■ **Aim of the task**:
Transcribe exactly the span of lines that begins the records and ends with the line holding "come with it.", both boundary lines included.

■ **Information given**:
____

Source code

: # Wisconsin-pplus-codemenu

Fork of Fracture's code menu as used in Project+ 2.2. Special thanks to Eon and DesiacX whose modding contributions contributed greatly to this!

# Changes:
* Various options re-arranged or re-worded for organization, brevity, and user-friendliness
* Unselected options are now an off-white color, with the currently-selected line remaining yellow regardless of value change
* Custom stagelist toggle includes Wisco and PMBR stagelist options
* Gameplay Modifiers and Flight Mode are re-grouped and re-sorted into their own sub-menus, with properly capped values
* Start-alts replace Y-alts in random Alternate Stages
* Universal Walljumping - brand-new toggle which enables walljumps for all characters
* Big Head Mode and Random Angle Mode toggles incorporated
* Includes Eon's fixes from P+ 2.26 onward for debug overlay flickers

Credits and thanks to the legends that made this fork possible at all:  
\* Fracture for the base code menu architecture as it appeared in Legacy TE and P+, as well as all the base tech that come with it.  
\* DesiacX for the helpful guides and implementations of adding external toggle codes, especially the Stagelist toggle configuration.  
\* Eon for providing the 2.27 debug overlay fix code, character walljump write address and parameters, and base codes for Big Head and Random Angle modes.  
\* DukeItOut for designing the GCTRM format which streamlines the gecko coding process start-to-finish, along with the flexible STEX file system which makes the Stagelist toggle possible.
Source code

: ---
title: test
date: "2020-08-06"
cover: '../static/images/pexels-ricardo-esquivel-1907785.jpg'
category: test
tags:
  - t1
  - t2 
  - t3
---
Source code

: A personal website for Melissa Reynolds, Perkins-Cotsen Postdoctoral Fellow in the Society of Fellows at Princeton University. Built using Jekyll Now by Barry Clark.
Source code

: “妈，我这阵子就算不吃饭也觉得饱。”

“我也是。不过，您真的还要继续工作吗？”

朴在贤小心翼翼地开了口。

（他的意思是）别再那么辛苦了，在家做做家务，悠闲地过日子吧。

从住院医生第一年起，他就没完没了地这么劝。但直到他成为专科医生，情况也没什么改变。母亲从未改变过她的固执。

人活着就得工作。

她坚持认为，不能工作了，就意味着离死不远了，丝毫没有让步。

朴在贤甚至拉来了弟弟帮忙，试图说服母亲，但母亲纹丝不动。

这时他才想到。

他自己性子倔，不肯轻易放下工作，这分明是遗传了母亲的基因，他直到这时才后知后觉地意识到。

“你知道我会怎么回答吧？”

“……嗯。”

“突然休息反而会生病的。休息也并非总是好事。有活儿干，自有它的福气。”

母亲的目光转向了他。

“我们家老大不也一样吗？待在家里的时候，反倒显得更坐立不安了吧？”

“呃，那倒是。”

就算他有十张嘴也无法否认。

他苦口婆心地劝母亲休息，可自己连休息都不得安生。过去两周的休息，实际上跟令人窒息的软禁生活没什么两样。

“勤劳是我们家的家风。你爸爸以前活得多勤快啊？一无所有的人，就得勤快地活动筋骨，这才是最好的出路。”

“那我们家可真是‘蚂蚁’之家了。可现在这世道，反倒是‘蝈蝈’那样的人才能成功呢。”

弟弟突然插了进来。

____

■ **Exercise output**:
Source code

: # Wisconsin-pplus-codemenu

Fork of Fracture's code menu as used in Project+ 2.2. Special thanks to Eon and DesiacX whose modding contributions contributed greatly to this!

# Changes:
* Various options re-arranged or re-worded for organization, brevity, and user-friendliness
* Unselected options are now an off-white color, with the currently-selected line remaining yellow regardless of value change
* Custom stagelist toggle includes Wisco and PMBR stagelist options
* Gameplay Modifiers and Flight Mode are re-grouped and re-sorted into their own sub-menus, with properly capped values
* Start-alts replace Y-alts in random Alternate Stages
* Universal Walljumping - brand-new toggle which enables walljumps for all characters
* Big Head Mode and Random Angle Mode toggles incorporated
* Includes Eon's fixes from P+ 2.26 onward for debug overlay flickers

Credits and thanks to the legends that made this fork possible at all:  
\* Fracture for the base code menu architecture as it appeared in Legacy TE and P+, as well as all the base tech that come with it.  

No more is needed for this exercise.